Reflecting upon this wreck, I feel that this kind of insurance just can't be run in a big public company format because 1) the demand is too low (many posts itt testify for that), 2) ridiculous Skrill merchant fees eat most of the edge. I think one of the keys to success would be providing it privately, avoiding being flagged by Skrill as a merchant
To this end, I think
all-in insurance would be done better in small groups of people knowing and trusting each other, playing at similar stakes but different game types and sites (so poker sites wouldn't suspect collusion). Mutual trust has a benefit of reducing the transaction volume dramatically: instead of jerking funds on and off a merchant site, making it pay tons of fees and/or exhaust transaction limits, money can be sent once in several weeks in chunks of dozens of BIs when someone is in real trouble and longing for that refund. The transaction volume will fall because up- and downswings of the peers will cancel each other better.

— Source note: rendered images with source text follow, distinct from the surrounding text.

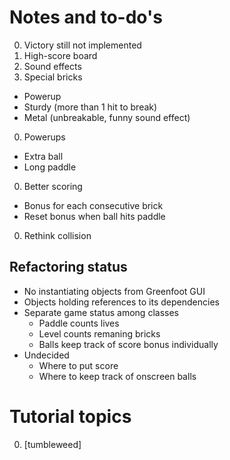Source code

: # Notes and to-do's
0. Victory still not implemented
0. High-score board
0. Sound effects
0. Special bricks
  * Powerup
  * Sturdy (more than 1 hit to break)
  * Metal (unbreakable, funny sound effect)
0. Powerups
  * Extra ball
  * Long paddle
0. Better scoring
  * Bonus for each consecutive brick
  * Reset bonus when ball hits paddle
0. Rethink collision

## Refactoring status
* No instantiating objects from Greenfoot GUI
* Objects holding references to its dependencies
* Separate game status among classes
  * Paddle counts lives
  * Level counts remaning bricks
  * Balls keep track of score bonus individually
* Undecided
  * Where to put score
  * Where to keep track of onscreen balls

# Tutorial topics
0. [tumbleweed]
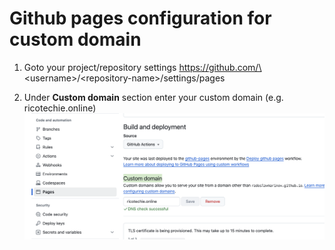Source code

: 
# Github pages configuration for custom domain
1) Goto your project/repository settings https://github.com/\<username\>/\<repository-name\>/settings/pages

2) Under **Custom domain** section enter your custom domain (e.g. ricotechie.online)
![](./img/CustomDomain.png)

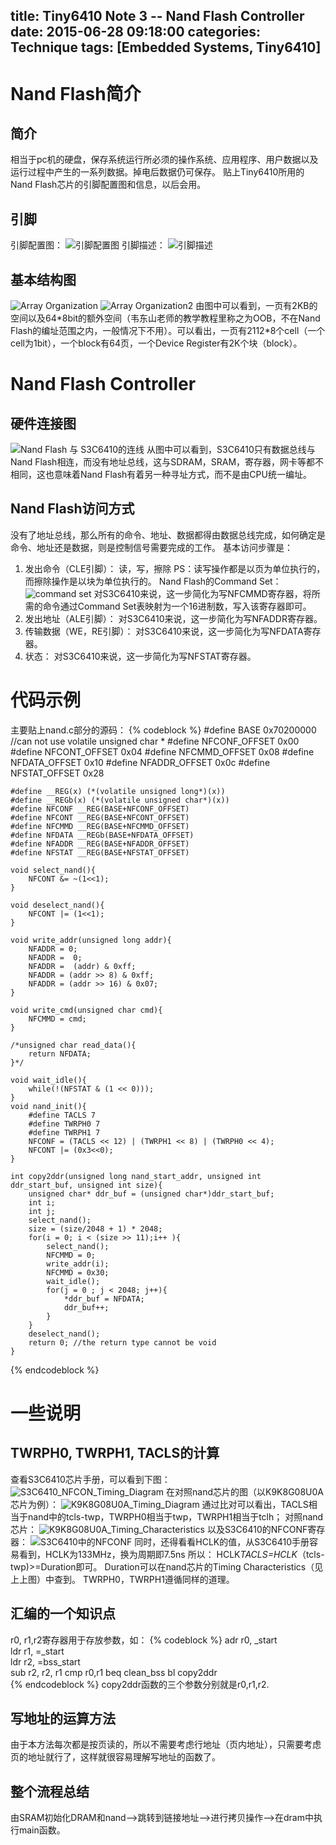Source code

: title: Tiny6410 Note 3 -- Nand Flash Controller
date: 2015-06-28 09:18:00
categories: Technique
tags: [Embedded Systems, Tiny6410]
---

# Nand Flash简介
## 简介
相当于pc机的硬盘，保存系统运行所必须的操作系统、应用程序、用户数据以及运行过程中产生的一系列数据。掉电后数据仍可保存。
贴上Tiny6410所用的Nand Flash芯片的引脚配置图和信息，以后会用。
<!-- more -->
## 引脚
引脚配置图：
![引脚配置图](/img/pin.jpg)
引脚描述：
![引脚描述](/img/pindesc.jpg)

## 基本结构图
![Array Organization](/img/basicstruct.jpg)
![Array Organization2](/img/pindesc2.jpg)
由图中可以看到，一页有2KB的空间以及64*8bit的额外空间（韦东山老师的教学教程里称之为OOB，不在Nand Flash的编址范围之内，一般情况下不用）。可以看出，一页有2112\*8个cell（一个cell为1bit），一个block有64页，一个Device Register有2K个块（block）。

# Nand Flash Controller
## 硬件连接图
![Nand Flash 与 S3C6410的连线](/img/hdconn.jpg)
从图中可以看到，S3C6410只有数据总线与Nand Flash相连，而没有地址总线，这与SDRAM，SRAM，寄存器，网卡等都不相同，这也意味着Nand Flash有着另一种寻址方式，而不是由CPU统一编址。 
## Nand Flash访问方式
没有了地址总线，那么所有的命令、地址、数据都得由数据总线完成，如何确定是命令、地址还是数据，则是控制信号需要完成的工作。
基本访问步骤是：
1. 发出命令（CLE引脚）：
	读，写，擦除
	PS：读写操作都是以页为单位执行的，而擦除操作是以块为单位执行的。
	Nand Flash的Command Set：
	![command set](/img/cmmd.jpg)
	对S3C6410来说，这一步简化为写NFCMMD寄存器，将所需的命令通过Command Set表映射为一个16进制数，写入该寄存器即可。
2. 发出地址（ALE引脚）：
	对S3C6410来说，这一步简化为写NFADDR寄存器。
3. 传输数据（WE，RE引脚）：
	对S3C6410来说，这一步简化为写NFDATA寄存器。
4. 状态：
	对S3C6410来说，这一步简化为写NFSTAT寄存器。

# 代码示例
主要贴上nand.c部分的源码：
{% codeblock %}
	#define BASE 0x70200000 //can not use volatile unsigned char *
	#define NFCONF_OFFSET 0x00
	#define NFCONT_OFFSET 0x04
	#define NFCMMD_OFFSET 0x08
	#define NFDATA_OFFSET 0x10 
	#define NFADDR_OFFSET 0x0c
	#define NFSTAT_OFFSET 0x28
	
	#define __REG(x) (*(volatile unsigned long*)(x))
	#define __REGb(x) (*(volatile unsigned char*)(x))
	#define NFCONF __REG(BASE+NFCONF_OFFSET)
	#define NFCONT __REG(BASE+NFCONT_OFFSET)
	#define NFCMMD __REG(BASE+NFCMMD_OFFSET)
	#define NFDATA __REGb(BASE+NFDATA_OFFSET)
	#define NFADDR __REG(BASE+NFADDR_OFFSET)
	#define NFSTAT __REG(BASE+NFSTAT_OFFSET)
	
	void select_nand(){
		NFCONT &= ~(1<<1); 
	}
	
	void deselect_nand(){
		NFCONT |= (1<<1);
	}
	
	void write_addr(unsigned long addr){
		NFADDR = 0;
		NFADDR =  0;
		NFADDR =  (addr) & 0xff;
		NFADDR = (addr >> 8) & 0xff;
		NFADDR = (addr >> 16) & 0x07;
	}
	
	void write_cmd(unsigned char cmd){
		NFCMMD = cmd;
	}
	
	/*unsigned char read_data(){
		return NFDATA; 
	}*/
	
	void wait_idle(){
		while(!(NFSTAT & (1 << 0)));
	}
	void nand_init(){
		#define TACLS 7
		#define TWRPH0 7
		#define TWRPH1 7
		NFCONF = (TACLS << 12) | (TWRPH1 << 8) | (TWRPH0 << 4);
		NFCONT |= (0x3<<0); 
	}
	
	int copy2ddr(unsigned long nand_start_addr, unsigned int ddr_start_buf, unsigned int size){
		unsigned char* ddr_buf = (unsigned char*)ddr_start_buf;
		int i;
		int j;
		select_nand();
		size = (size/2048 + 1) * 2048;
		for(i = 0; i < (size >> 11);i++ ){
			select_nand();
			NFCMMD = 0;
			write_addr(i); 
			NFCMMD = 0x30;
			wait_idle();
			for(j = 0 ; j < 2048; j++){
				*ddr_buf = NFDATA;
				ddr_buf++;
			}
		}
		deselect_nand();
		return 0; //the return type cannot be void 
	}
{% endcodeblock %}

# 一些说明
## TWRPH0, TWRPH1, TACLS的计算
查看S3C6410芯片手册，可以看到下图：
![S3C6410_NFCON_Timing_Diagram](/img/S3C6410_NFCON_Timing_Diagram.jpg)
在对照nand芯片的图（以K9K8G08U0A芯片为例）：
![K9K8G08U0A_Timing_Diagram](/img/K9K8G08U0A_Timing_Diagram.jpg)
通过比对可以看出，TACLS相当于nand中的tcls-twp，TWRPH0相当于twp，TWRPH1相当于tclh；
对照nand芯片：
![K9K8G08U0A_Timing_Characteristics](/img/K9K8G08U0A_Timing_Characteristics.jpg)
以及S3C6410的NFCONF寄存器：
![S3C6410中的NFCONF](/img/S3C6410_NFCONF_Table.jpg)
同时，还得看看HCLK的值，从S3C6410手册容易看到，HCLK为133MHz，换为周期即7.5ns
所以：
HCLK*TACLS=HCLK*（tcls-twp)>=Duration即可。
Duration可以在nand芯片的Timing Characteristics（见上上图）中查到。
TWRPH0，TWRPH1遵循同样的道理。

## 汇编的一个知识点
r0, r1,r2寄存器用于存放参数，如：
{% codeblock %}
	adr r0, _start   			
	ldr r1, =_start  			
	ldr r2, =bss_start      	
	sub r2, r2, r1
	cmp r0,r1
	beq clean_bss
	bl copy2ddr		
{% endcodeblock %}
copy2ddr函数的三个参数分别就是r0,r1,r2.
## 写地址的运算方法
由于本方法每次都是按页读的，所以不需要考虑行地址（页内地址），只需要考虑页的地址就行了，这样就很容易理解写地址的函数了。
## 整个流程总结
由SRAM初始化DRAM和nand-->跳转到链接地址-->进行拷贝操作-->在dram中执行main函数。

Different payment processors can be used at once if the volume doesn't allow to use a single one without being flagged as a merchant, and also great use can be made of direct poker site transfers and 2+2 transfer threads. (There can still be a laundering investigation but it's easy to prove innocence as long as the transactions are played through and the mates don't gang up at the same tables.)
I see a couple of ways this can be done. Firstly, the friends can just agree to divide the total EV difference equally (or in some fair way) among them. It will reduce the AI variance by as many times as there are members in the group (btw, that's one of the main benefits of marriage to me
) to a negligible amount, don't forget about RIT as well.
Secondly, an insurance bankroll can be put up with fees for access to it like with InsuredPlay (it wouldn't last long without any fees - recall that any breakeven activity ends in a bustout almost surely sooner or later) that would get lower if the bankroll grew, but again it should be rather a small web of trust with members P2P'ing to each other (not necessarily through the bankroll holder) once in a while, more like a stable and with a full-blown staking-like contract and possibly 'registering' the relationships at a staking forum.